**Task details**
Look through the entries below, please, and copy every line with the word "some".

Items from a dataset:
+===+

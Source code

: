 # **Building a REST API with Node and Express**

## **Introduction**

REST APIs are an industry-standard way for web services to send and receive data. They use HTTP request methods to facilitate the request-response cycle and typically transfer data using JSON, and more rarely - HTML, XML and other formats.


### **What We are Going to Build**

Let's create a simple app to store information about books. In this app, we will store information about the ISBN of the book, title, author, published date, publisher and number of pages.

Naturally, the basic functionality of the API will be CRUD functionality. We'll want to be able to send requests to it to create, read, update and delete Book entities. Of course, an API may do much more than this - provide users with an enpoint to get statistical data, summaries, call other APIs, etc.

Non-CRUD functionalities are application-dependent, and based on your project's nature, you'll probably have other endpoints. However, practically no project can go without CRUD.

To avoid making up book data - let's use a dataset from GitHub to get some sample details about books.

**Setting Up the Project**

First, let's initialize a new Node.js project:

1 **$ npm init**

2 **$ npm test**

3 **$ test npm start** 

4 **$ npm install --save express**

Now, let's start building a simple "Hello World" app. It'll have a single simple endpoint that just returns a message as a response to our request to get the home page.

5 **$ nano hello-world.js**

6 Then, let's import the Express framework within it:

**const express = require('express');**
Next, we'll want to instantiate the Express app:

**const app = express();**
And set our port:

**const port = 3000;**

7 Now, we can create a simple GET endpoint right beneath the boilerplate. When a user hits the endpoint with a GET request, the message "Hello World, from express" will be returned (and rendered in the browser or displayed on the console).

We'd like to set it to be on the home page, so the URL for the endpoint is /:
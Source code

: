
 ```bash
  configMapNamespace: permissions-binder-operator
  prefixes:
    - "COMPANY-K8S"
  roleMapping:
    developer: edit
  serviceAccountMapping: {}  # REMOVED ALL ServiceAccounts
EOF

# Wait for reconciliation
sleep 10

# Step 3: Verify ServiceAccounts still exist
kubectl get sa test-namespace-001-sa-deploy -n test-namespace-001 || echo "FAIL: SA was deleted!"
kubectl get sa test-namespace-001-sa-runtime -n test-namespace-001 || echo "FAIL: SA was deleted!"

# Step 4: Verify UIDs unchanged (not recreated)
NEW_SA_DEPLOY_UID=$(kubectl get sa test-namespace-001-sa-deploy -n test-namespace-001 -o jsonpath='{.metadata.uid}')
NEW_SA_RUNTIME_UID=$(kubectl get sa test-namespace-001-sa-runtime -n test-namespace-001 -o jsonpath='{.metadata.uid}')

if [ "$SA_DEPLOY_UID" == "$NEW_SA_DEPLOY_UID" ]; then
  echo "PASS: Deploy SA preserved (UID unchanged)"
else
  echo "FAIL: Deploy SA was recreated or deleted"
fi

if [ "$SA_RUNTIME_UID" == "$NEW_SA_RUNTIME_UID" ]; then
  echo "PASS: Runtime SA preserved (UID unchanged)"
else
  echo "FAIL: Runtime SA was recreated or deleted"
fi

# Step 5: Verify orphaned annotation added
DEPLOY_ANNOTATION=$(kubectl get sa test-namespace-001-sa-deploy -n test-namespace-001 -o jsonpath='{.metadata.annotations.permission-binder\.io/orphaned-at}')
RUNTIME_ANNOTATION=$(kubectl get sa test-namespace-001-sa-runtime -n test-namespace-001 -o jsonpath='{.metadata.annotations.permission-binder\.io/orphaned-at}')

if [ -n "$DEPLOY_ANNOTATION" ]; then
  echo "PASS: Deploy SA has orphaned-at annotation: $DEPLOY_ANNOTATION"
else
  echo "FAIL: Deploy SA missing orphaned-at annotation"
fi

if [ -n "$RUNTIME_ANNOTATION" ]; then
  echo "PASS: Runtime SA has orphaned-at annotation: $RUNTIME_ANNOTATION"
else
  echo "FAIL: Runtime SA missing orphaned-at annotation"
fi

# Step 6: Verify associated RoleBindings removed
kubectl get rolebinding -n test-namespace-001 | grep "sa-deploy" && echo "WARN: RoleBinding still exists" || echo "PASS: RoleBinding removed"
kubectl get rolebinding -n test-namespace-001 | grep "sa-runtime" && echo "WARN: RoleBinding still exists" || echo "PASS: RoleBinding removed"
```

+===+

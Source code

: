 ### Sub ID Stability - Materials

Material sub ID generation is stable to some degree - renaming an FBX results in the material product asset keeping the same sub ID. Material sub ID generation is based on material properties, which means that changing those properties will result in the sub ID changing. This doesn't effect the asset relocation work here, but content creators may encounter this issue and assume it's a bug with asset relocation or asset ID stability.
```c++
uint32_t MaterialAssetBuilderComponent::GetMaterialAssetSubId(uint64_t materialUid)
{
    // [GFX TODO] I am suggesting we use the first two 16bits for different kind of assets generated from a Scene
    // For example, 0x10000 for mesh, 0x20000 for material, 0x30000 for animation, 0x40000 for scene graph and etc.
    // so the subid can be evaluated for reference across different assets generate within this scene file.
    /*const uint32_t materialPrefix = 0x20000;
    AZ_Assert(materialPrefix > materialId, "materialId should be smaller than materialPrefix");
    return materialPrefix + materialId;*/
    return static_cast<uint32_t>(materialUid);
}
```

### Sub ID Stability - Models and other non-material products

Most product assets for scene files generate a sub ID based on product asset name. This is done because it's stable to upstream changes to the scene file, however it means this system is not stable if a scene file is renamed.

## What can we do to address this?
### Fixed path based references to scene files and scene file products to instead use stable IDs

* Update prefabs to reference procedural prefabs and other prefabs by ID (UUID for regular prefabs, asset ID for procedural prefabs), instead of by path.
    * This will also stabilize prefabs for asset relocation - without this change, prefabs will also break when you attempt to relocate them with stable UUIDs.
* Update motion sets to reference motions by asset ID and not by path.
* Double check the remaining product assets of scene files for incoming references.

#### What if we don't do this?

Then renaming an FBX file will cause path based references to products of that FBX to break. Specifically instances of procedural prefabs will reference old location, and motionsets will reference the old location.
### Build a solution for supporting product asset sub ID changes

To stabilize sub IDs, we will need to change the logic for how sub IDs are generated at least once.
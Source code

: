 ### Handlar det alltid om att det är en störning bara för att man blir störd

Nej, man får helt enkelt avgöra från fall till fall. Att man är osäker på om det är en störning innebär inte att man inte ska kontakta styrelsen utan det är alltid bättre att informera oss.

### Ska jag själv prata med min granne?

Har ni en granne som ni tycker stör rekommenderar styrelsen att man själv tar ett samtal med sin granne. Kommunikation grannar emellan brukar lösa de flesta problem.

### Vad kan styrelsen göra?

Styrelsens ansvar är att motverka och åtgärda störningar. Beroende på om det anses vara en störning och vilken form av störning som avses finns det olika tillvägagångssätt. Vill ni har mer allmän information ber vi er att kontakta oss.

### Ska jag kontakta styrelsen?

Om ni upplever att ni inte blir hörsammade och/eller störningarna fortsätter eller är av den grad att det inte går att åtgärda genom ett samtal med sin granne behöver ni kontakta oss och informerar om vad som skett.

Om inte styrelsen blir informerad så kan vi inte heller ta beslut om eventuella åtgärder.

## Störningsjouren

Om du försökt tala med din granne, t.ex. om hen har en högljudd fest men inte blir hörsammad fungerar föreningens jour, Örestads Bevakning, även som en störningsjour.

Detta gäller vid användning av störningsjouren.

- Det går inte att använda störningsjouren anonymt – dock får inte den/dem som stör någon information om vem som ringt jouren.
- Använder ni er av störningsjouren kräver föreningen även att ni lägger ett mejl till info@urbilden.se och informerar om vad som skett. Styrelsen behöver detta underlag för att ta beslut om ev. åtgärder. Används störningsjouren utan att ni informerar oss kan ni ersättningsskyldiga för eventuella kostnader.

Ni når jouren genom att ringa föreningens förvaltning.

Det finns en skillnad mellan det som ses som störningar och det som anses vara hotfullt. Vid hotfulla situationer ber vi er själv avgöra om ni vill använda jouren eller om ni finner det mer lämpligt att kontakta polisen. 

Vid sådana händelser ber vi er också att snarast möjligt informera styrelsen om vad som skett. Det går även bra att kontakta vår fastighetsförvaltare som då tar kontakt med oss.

+===+

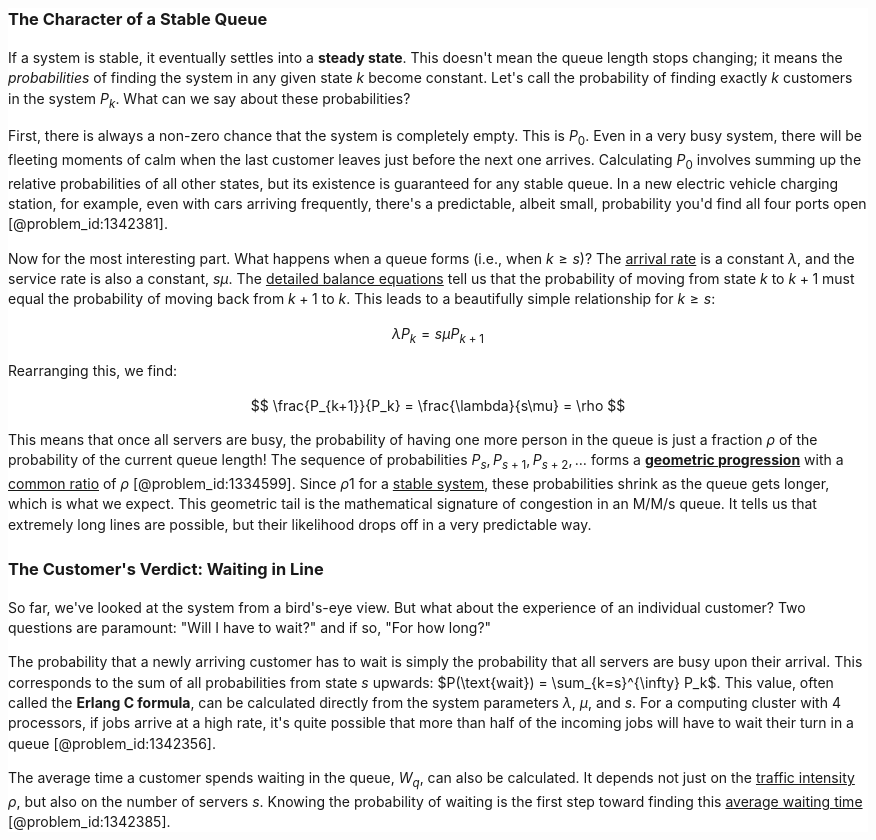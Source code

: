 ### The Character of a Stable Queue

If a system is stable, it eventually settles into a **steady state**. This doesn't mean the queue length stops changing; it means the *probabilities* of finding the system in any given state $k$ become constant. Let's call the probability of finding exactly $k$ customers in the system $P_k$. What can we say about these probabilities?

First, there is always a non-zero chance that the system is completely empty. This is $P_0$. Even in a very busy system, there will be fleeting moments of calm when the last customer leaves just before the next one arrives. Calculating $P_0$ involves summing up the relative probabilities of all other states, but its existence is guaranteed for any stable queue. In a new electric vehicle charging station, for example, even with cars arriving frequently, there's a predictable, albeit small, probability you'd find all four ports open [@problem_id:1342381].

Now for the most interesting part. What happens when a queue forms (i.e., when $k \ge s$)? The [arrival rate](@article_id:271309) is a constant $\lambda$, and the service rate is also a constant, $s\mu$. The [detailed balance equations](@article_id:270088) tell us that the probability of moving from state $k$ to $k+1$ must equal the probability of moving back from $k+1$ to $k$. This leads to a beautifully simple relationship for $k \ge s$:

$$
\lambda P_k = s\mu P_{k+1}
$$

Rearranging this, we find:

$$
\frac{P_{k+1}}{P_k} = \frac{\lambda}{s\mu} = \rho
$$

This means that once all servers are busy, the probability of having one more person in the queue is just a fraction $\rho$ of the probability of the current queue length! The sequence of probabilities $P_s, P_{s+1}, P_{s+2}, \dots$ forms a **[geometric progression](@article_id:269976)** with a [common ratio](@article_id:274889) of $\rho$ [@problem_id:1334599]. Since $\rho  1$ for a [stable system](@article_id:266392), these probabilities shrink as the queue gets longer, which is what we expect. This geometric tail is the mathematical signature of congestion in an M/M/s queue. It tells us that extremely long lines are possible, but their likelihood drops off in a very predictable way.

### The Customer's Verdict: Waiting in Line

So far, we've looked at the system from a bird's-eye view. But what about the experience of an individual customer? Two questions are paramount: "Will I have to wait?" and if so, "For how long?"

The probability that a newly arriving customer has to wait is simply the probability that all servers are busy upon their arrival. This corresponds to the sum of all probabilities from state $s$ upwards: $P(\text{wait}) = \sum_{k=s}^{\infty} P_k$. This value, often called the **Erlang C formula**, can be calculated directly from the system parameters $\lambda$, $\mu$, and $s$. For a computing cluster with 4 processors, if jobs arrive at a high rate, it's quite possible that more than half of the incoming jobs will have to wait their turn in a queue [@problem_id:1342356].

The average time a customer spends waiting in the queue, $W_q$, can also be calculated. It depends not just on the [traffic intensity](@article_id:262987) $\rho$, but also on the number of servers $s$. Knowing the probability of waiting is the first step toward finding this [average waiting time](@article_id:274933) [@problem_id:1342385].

+===+

**Solution to this exercise**
To avoid making up book data - let's use a dataset from GitHub to get some sample details about books.
Material sub ID generation is stable to some degree - renaming an FBX results in the material product asset keeping the same sub ID. Material sub ID generation is based on material properties, which means that changing those properties will result in the sub ID changing. This doesn't effect the asset relocation work here, but content creators may encounter this issue and assume it's a bug with asset relocation or asset ID stability.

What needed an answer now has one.